### Action item
Which of the lines below contain the string "SLiM"? Pull each one out of the data.

Segment Start: Data for this task

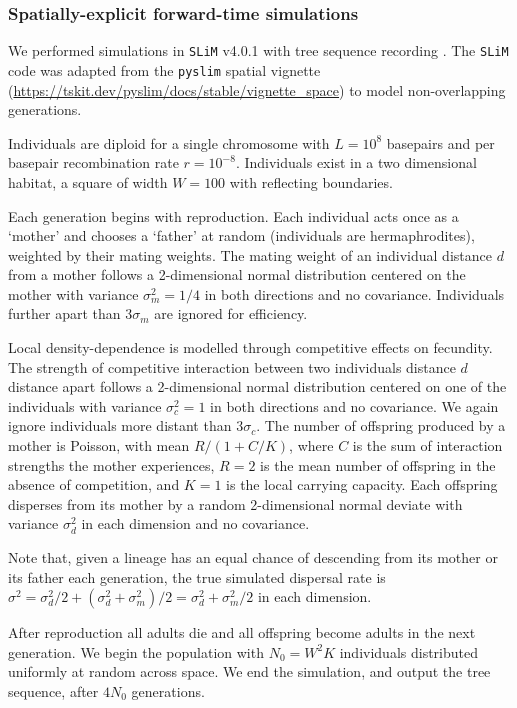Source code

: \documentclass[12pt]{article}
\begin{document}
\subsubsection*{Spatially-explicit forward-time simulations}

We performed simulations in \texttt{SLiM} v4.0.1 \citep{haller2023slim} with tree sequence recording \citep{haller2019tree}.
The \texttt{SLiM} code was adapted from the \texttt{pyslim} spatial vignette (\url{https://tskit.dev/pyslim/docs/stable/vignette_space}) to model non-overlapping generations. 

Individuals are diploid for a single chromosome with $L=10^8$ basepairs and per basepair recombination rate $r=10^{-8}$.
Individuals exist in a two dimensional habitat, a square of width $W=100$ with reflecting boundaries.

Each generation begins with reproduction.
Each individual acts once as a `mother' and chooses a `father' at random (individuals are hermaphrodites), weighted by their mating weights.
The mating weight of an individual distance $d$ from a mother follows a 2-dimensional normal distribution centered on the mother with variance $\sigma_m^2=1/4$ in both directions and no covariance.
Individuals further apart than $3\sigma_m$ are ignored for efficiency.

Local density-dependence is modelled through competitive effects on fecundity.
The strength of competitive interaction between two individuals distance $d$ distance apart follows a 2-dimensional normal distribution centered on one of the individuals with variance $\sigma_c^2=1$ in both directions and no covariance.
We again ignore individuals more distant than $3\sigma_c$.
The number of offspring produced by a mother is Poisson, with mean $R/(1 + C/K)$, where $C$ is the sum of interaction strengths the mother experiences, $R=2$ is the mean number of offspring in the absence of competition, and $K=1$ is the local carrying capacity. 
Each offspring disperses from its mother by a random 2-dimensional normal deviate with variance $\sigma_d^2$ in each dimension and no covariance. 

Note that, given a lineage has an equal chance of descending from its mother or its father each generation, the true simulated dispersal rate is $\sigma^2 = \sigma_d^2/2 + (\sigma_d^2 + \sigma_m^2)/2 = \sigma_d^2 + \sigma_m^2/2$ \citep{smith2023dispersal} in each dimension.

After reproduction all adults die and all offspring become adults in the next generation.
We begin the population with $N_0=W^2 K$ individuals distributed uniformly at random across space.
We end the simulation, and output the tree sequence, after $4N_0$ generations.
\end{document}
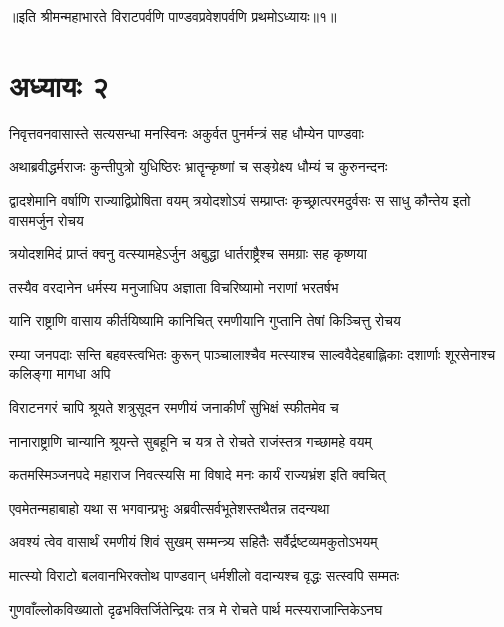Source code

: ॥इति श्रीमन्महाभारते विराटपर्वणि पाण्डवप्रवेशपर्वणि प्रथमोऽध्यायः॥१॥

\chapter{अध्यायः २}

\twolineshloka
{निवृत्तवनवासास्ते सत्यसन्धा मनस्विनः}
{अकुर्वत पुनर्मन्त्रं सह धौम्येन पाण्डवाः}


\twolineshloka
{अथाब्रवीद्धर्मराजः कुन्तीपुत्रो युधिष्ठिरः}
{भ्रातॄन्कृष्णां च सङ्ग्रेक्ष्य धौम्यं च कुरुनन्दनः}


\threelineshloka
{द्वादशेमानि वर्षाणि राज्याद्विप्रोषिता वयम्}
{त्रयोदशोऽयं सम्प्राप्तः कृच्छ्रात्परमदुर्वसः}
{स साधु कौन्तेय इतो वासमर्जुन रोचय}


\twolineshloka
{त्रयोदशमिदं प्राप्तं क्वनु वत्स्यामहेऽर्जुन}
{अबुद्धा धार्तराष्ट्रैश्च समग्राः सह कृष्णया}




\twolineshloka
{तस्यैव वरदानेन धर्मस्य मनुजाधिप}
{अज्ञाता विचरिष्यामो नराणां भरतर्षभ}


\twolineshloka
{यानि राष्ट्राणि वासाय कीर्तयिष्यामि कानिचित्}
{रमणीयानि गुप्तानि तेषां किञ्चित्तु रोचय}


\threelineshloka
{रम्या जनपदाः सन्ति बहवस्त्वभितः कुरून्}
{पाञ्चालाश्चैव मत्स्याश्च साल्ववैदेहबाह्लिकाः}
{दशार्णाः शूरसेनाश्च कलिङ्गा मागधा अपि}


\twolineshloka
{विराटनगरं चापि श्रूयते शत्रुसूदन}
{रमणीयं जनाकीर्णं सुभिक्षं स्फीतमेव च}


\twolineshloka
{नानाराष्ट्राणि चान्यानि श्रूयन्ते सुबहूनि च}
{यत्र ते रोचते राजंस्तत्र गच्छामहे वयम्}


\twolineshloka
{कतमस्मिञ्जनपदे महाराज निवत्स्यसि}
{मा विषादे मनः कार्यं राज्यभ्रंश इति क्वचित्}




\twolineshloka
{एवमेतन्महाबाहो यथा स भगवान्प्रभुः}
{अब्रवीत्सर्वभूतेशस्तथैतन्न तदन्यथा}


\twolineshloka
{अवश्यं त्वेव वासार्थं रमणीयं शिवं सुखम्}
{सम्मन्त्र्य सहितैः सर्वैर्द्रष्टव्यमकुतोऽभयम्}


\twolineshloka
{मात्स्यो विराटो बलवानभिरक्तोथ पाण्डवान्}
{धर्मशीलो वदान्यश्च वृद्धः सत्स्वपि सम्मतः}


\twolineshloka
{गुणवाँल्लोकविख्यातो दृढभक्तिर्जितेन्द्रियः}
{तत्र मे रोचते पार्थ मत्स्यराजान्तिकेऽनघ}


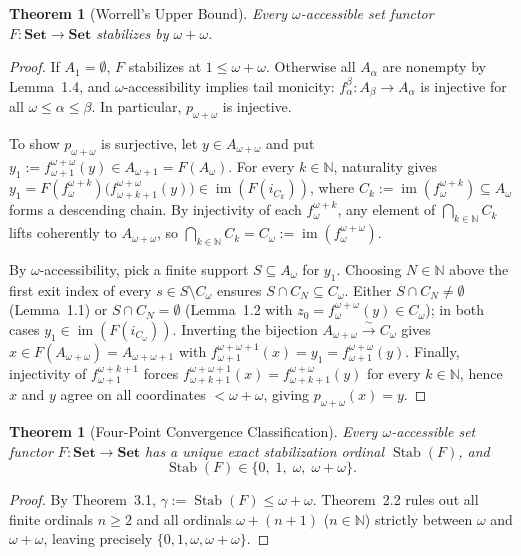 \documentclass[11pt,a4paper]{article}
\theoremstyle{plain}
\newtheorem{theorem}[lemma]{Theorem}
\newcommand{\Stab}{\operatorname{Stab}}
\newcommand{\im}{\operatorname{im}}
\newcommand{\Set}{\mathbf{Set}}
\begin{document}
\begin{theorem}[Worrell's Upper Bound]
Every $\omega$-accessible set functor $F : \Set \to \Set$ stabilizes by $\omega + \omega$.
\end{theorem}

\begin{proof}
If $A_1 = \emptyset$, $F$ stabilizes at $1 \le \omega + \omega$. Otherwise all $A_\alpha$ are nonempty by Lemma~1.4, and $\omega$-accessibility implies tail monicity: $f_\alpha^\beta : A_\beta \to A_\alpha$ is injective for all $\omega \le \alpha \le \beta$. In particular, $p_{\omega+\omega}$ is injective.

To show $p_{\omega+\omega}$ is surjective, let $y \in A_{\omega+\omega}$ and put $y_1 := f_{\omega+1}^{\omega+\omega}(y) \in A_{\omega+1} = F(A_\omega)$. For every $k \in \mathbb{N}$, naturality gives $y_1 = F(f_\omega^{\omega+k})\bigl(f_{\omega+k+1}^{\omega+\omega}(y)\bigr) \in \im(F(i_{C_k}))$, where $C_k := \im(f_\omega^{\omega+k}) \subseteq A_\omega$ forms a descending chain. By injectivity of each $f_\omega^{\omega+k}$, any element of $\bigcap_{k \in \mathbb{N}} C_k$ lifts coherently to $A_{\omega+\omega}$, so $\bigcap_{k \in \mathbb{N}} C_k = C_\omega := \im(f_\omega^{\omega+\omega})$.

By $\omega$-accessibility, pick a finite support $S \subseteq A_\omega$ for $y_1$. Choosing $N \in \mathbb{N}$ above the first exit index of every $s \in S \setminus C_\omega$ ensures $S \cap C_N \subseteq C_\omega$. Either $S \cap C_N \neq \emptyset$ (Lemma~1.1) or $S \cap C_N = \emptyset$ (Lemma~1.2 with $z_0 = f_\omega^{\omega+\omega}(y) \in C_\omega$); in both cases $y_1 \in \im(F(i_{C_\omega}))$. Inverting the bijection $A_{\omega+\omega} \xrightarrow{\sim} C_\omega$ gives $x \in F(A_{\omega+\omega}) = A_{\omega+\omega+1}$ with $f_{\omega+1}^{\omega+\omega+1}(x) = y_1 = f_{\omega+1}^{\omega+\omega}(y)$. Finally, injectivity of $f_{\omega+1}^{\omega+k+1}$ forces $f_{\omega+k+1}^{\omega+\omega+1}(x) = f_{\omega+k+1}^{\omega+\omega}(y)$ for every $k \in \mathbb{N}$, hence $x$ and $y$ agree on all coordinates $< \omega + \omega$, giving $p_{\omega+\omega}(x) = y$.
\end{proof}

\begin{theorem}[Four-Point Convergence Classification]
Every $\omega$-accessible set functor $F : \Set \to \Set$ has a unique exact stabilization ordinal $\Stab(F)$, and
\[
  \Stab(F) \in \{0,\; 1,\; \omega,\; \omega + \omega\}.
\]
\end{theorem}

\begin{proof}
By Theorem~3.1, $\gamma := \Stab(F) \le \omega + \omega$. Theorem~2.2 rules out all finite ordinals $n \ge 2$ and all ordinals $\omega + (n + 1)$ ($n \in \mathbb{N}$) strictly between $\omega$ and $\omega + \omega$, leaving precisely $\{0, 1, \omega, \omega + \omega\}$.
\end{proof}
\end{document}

Segment End: Data for this task

### Task output
We performed simulations in \texttt{SLiM} v4.0.1 \citep{haller2023slim} with tree sequence recording \citep{haller2019tree}.
The \texttt{SLiM} code was adapted from the \texttt{pyslim} spatial vignette (\url{https://tskit.dev/pyslim/docs/stable/vignette_space}) to model non-overlapping generations. 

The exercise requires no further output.